Even coach Bill Belichick can’t stop Rob Gronkowski from having fun _ and he surely was having a lot of it Tuesday at Super Bowl media day. When a television personality told him she agreed to wear a Giants bikini on air if the New Yorkers won the Super Bowl, the Patriots tight end had a ready comeback: “At least there’s a positive if we lose.”

At least he didn’t try to answer in the elementary Spanish he picked up at the University of Arizona, though he surely had to be tempted. His “Yo soy fiesta” line _ translated literally into “I am the party” became an instant smash when he said it following the Patriots win over the Baltimore Ravens in the AFC title game.

Then again, “Yo soy dia y dia” just doesn’t have the same ring to it.

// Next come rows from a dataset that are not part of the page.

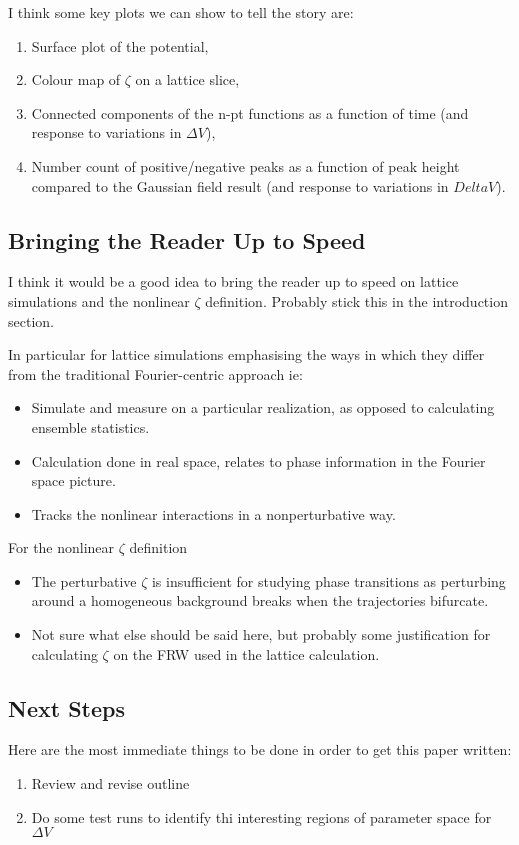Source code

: \documentclass[11pt]{article}
\begin{document}
I think some key plots we can show to tell the story are:
\begin{enumerate}
  \item Surface plot of the potential,
  \item Colour map of $\zeta$ on a lattice slice, 
  \item Connected components of the n-pt functions as a function of time (and response to variations in $\Delta V$),
  \item Number count of positive/negative peaks as a function of peak height compared to the Gaussian field result (and response to variations in $Delta V$).
\end{enumerate}

\subsection{Bringing the Reader Up to Speed}
I think it would be a good idea to bring the reader up to speed on lattice simulations and the nonlinear $\zeta$ definition. Probably stick this in the introduction section.

In particular for lattice simulations emphasising the ways in which they differ from the traditional Fourier-centric approach ie:
\begin{itemize}
  \item Simulate and measure on a particular realization, as opposed to calculating ensemble statistics.
  \item Calculation done in real space, relates to phase information in the Fourier space picture.
  \item Tracks the nonlinear interactions in a nonperturbative way.
\end{itemize}

For the nonlinear $\zeta$ definition
\begin{itemize}
  \item The perturbative $\zeta$ is insufficient for studying phase transitions as perturbing around a homogeneous background breaks when the trajectories bifurcate.
  \item Not sure what else should be said here, but probably some justification for calculating $\zeta$ on the FRW used in the lattice calculation.
\end{itemize}

\subsection{Next Steps}
Here are the most immediate things to be done in order to get this paper written:
\begin{enumerate}
  \item Review and revise outline
  \item Do some test runs to identify thi interesting regions of parameter space for $\Delta V$
\end{enumerate}
\end{document}
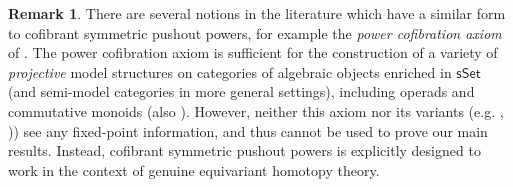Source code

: \documentclass[a4paper,10pt
,draft
]{article}%
\numberwithin{equation}{section}
\numberwithin{figure}{section}
\theoremstyle{definition} %
\newtheorem{remark}[equation]{Remark}%
\newcommand{\sSet}{\ensuremath{\mathsf{sSet}}}%
\newcommand{\1}{\ensuremath{\mathbbm 1}}%
\begin{document}
\begin{remark}
      \label{CSPP_REM}
      There are several notions in the literature which have a similar form to cofibrant symmetric pushout powers,
      for example the \textit{power cofibration axiom} of \cite[Def. 4.5.4.2(iii)]{Lur17}.
      The power cofibration axiom %
      is sufficient for the construction of a variety of \textit{projective} model structures
      on categories of algebraic objects enriched in $\sSet$
      (and semi-model categories in more general settings),
      including operads and commutative monoids \cite[Prop. 4.5.4.6]{Lur17} (also \cite[Prop. 6.2.2, Thm. 6.2.3]{WY18}).
      However, neither this axiom nor its variants
      (e.g. \cite[Thm. 6.1.1 $(\clubsuit)$]{WY18}, \cite[Defn. 2.1 and Thm. 1.1]{DS18}))
      see any fixed-point information, and thus cannot be used to prove our main results.
      Instead, cofibrant symmetric pushout powers is explicitly designed to work in the context of genuine equivariant homotopy theory.



      
      


\end{remark}
\end{document}
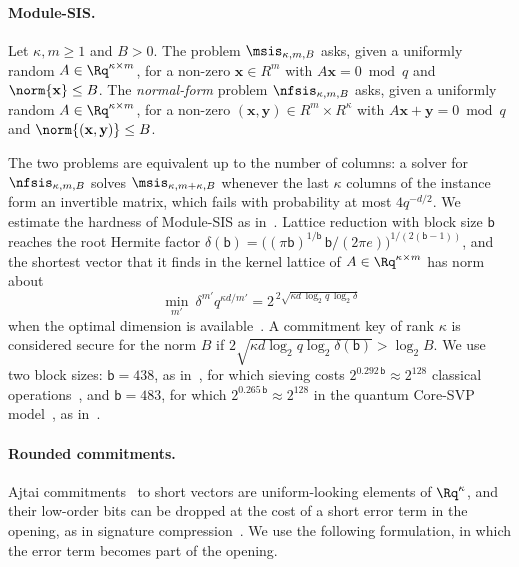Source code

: \paragraph{Module-SIS.}
\begin{definition}\label{def:msis}
Let $\kappa,m\ge1$ and $B>0$. The problem $\msis_{\kappa,m,B}$ asks, given a uniformly random $A\in\Rq^{\kappa\times m}$, for a non-zero $\mathbf x\in R^m$ with $A\mathbf x=0\bmod q$ and $\norm{\mathbf x}\le B$. The \emph{normal-form} problem $\nfsis_{\kappa,m,B}$ asks, given a uniformly random $A\in\Rq^{\kappa\times m}$, for a non-zero $(\mathbf x,\mathbf y)\in R^m\times R^\kappa$ with $A\mathbf x+\mathbf y=0\bmod q$ and $\norm{(\mathbf x,\mathbf y)}\le B$.
\end{definition}
The two problems are equivalent up to the number of columns: a solver for $\nfsis_{\kappa,m,B}$ solves $\msis_{\kappa,m+\kappa,B}$ whenever the last $\kappa$ columns of the instance form an invertible matrix, which fails with probability at most $4q^{-d/2}$. We estimate the hardness of Module-SIS as in~\cite{BS23}. Lattice reduction with block size $\mathsf b$ reaches the root Hermite factor $\delta(\mathsf b)=\bigl((\pi\mathsf b)^{1/\mathsf b}\,\mathsf b/(2\pi e)\bigr)^{1/(2(\mathsf b-1))}$, and the shortest vector that it finds in the kernel lattice of $A\in\Rq^{\kappa\times m}$ has norm about
\begin{equation}\label{eq:mr}
\min_{m'}\ \delta^{m'}q^{\kappa d/m'}=2^{\,2\sqrt{\kappa d\,\log_2q\,\log_2\delta}}
\end{equation}
when the optimal dimension is available~\cite{MR09}. A commitment key of rank $\kappa$ is considered secure for the norm $B$ if $2\sqrt{\kappa d\log_2q\log_2\delta(\mathsf b)}>\log_2B$. We use two block sizes: $\mathsf b=438$, as in~\cite{BS23,NS24}, for which sieving costs $2^{0.292\,\mathsf b}\approx2^{128}$ classical operations~\cite{BDGL16}, and $\mathsf b=483$, for which $2^{0.265\,\mathsf b}\approx2^{128}$ in the quantum Core-SVP model~\cite{ADPS16}, as in~\cite{DBK26}.

\paragraph{Rounded commitments.}
Ajtai commitments~\cite{Ajt96} to short vectors are uniform-looking elements of $\Rq^\kappa$, and their low-order bits can be dropped at the cost of a short error term in the opening, as in signature compression~\cite{BG14,DKLLSSS18}. We use the following formulation, in which the error term becomes part of the opening.

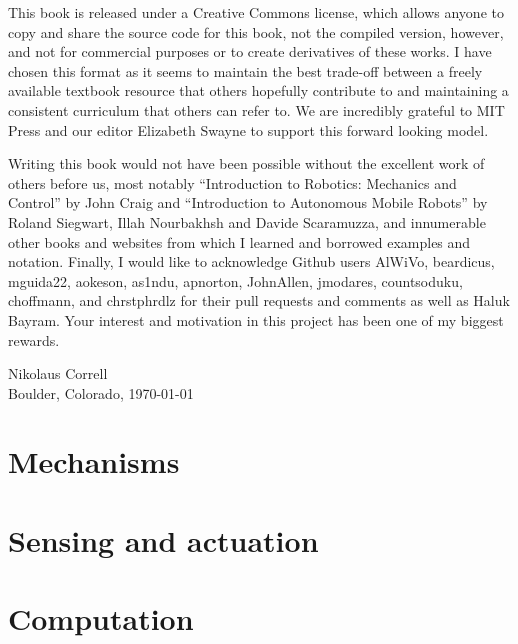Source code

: \documentclass[paper=7in:9in,pagesize=pdftex,11pt,twoside,openright]{scrbook}
\begin{document}
This book is released under a Creative Commons license, which allows anyone to copy and share the source code for this book, not the compiled version, however, and not for commercial purposes or to create derivatives of these works. I have chosen this format as it seems to maintain the best trade-off between a freely available textbook resource that others hopefully contribute to and maintaining a consistent curriculum that others can refer to. We are incredibly grateful to MIT Press and our editor Elizabeth Swayne to support this forward looking model.

Writing this book would not have been possible without the excellent work of others before us, most notably ``Introduction to Robotics: Mechanics and Control'' by John Craig and ``Introduction to Autonomous Mobile Robots'' by Roland Siegwart, Illah Nourbakhsh and Davide Scaramuzza, and innumerable other books and websites from which I learned and borrowed examples and notation. Finally, I would like to acknowledge Github users AlWiVo, beardicus, mguida22, aokeson, as1ndu, apnorton, JohnAllen, jmodares, countsoduku, choffmann, and chrstphrdlz for their pull requests and comments as well as Haluk Bayram. Your interest and motivation in this project has been one of my biggest rewards.

\begin{flushright}
Nikolaus Correll\\
Boulder, Colorado, \today
\end{flushright}



\part{Mechanisms}





\part{Sensing and actuation}




\part{Computation}










\appendix













\printindex
\end{document}
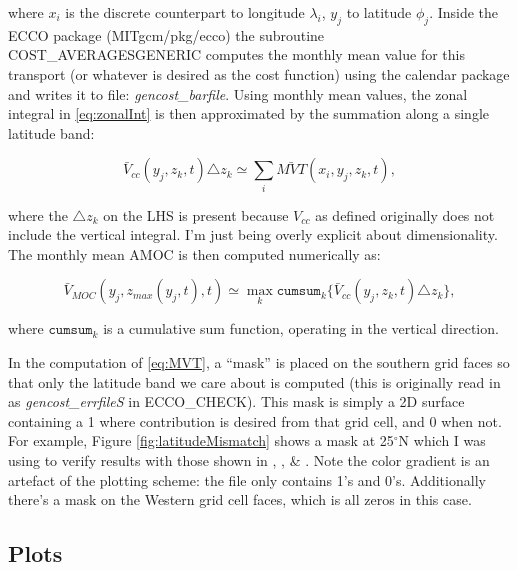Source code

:\documentclass[a4paper,11pt]{article}
\newcommand{\red}[1]{\textcolor{red}{#1}}
\begin{document}
  where $x_i$ is the discrete counterpart to longitude $\lambda_i$, $y_j$ to latitude $\phi_j$. Inside the ECCO package (MITgcm/pkg/ecco) the subroutine COST\_AVERAGESGENERIC computes the monthly mean value for this transport  (or whatever is desired as the cost function) using the calendar package and writes it to file: \textit{gencost\_barfile}. Using monthly mean values, the zonal integral in \ref{eq:zonalInt} is then approximated by the summation along a single latitude band: 
  
  \begin{equation}
   \bar{V}_{cc}(y_j,z_k,t) \triangle z_k \simeq \sum_i \bar{MVT}(x_i,y_j,z_k,t) ,
   \label{eq:vccApprox}
  \end{equation}

  where the $\triangle z_k$ on the LHS is present because $V_{cc}$ as defined originally does not include the vertical integral. I'm just being overly explicit about dimensionality. 
  The monthly mean AMOC is then computed numerically as: 
  
  \begin{equation}
   \bar{V}_{MOC}(y_j,z_{max}(y_j,t),t) \simeq \max_{k} \texttt{cumsum}_k \{\bar{V}_{cc}(y_j,z_k,t)\triangle z_k\} ,
   \label{eq:amocApprox}
  \end{equation}

  where $\texttt{cumsum}_k$ is a cumulative sum function, operating in the vertical direction. 
  
  In the computation of \ref{eq:MVT}, a ``mask'' is placed on the southern grid faces so that only the latitude band we care about is computed (this is originally read in as \textit{gencost\_errfileS} in ECCO\_CHECK). This mask is simply a 2D surface containing a 1 where contribution is desired from that grid cell, and 0 when not. For example, Figure \ref{fig:latitudeMismatch} shows a mask at 25$^\circ$N which I was using to verify results with those shown in \cite{wunschLinear}, \cite{wunschAndHeimbach_AMOC}, \& \cite{mcCarthy}. Note the color gradient is an artefact of the plotting scheme: the file only contains 1's and 0's. Additionally there's a mask on the Western grid cell faces, which is all zeros in this case. 
  
  \subsection{Plots}
  
  
  
  
\end{document}
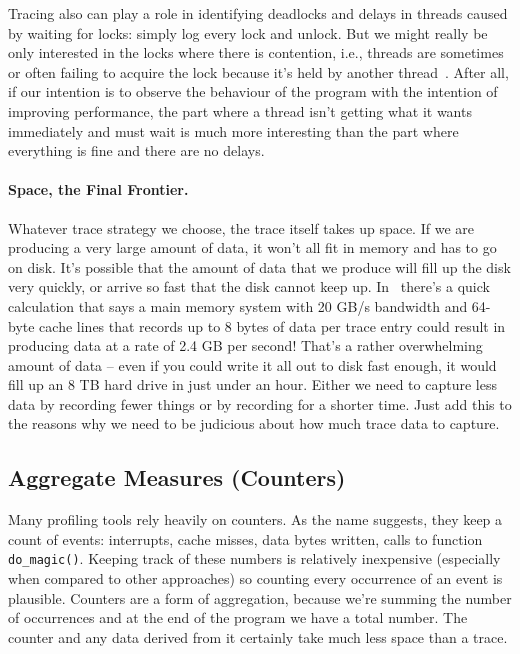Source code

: Tracing also can play a role in identifying deadlocks and delays in threads caused by waiting for locks: simply log every lock and unlock. But we might really be only interested in the locks where there is contention, i.e., threads are sometimes or often failing to acquire the lock because it's held by another thread~\cite{usd}. After all, if our intention is to observe the behaviour of the program with the intention of improving performance, the part where a thread isn't getting what it wants immediately and must wait is much more interesting than the part where everything is fine and there are no delays.

\paragraph{Space, the Final Frontier.} Whatever trace strategy we choose, the trace itself takes up space. If we are producing a very large amount of data, it won't all fit in memory and has to go on disk. It's possible that the amount of data that we produce will fill up the disk very quickly, or arrive so fast that the disk cannot keep up. In~\cite{usd} there's a quick calculation that says a main memory system with 20 GB/s bandwidth and 64-byte cache lines that records up to 8 bytes of data per trace entry could result in producing data at a rate of 2.4 GB per second! That's a rather overwhelming amount of data -- even if you could write it all out to disk fast enough, it would fill up an 8 TB hard drive in just under an hour. Either we need to capture less data by recording fewer things or by recording for a shorter time. Just add this to the reasons why we need to be judicious about how much trace data to capture.

\subsection*{Aggregate Measures (Counters)}
Many profiling tools rely heavily on counters. As the name suggests, they keep a count of events: interrupts, cache misses, data bytes written, calls to function \texttt{do\_magic()}. Keeping track of these numbers is relatively inexpensive (especially when compared to other approaches) so counting every occurrence of an event is plausible. Counters are a form of aggregation, because we're summing the number of occurrences and at the end of the program we have a total number. The counter and any data derived from it certainly take much less space than a trace.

That was Gronkowski’s answer to the most serious question of the day _ how he is healing from the high ankle sprain he suffered late in the third quarter of the conference championship. The fact he considers himself day by day had people listening closely, because a lot of football pundits believe the big guy with the uncanny knack for catching touchdown passes could be a difference maker against the Giants.

Channeling his inner Belichick, Gronkowski allowed as how the walking boot he had been wearing was off. He was working hard with trainers, and hoped against hope he would be healthy enough to play.

Any other questions would have to wait until game day.

“I could be 100 percent by then,” Gronkowski said. “I could be 2 percent by then.”

That’s a big range, though the guess is that Gronkowski will be healed enough to line up on offense Sunday at Lucas Oil Field. His own father said as much last week when he told a radio station in Gronkowski’s hometown of Buffalo that his son was a fast healer and would be ready for the game.

Gordy Gronkowski surely violated team rules set by the tight-lipped Belichick with the injury report, though Gronkowski didn’t seem overly concerned. Just Dad being Dad, pulling for his son to play in the biggest game of his life.

“I’m young. I’m healthy. I hope I’m a quick healer,” he said. “I’m anxious to be out there.”

The Patriots are just as anxious to have Gronkowski out there, following a breakout second season as a pro where he always seemed open anytime Tom Brady looked his way. At 6-foot-6, he was as effective blocking for Brady as he was catching his passes, setting an NFL record for tight ends with 17 touchdown catches and finishing fifth in the league with 90 receptions.

If he plays, the Giants will have to figure out a way to keep him out of the end zone while also containing fellow tight end Aaron Hernandez. Add in wide receiver Wes Welker, and Brady has three possession targets he likes to use in various combinations.

Still, it is Gronkowski’s emergence as a big bruising tight end that has meant the most for the Patriot offense this year.

“This is a player who has written the record books along the way for tight ends,’ Giants coach Tom Coughlin said. “Gronkowski certainly is someone Brady looks to in the red zone.”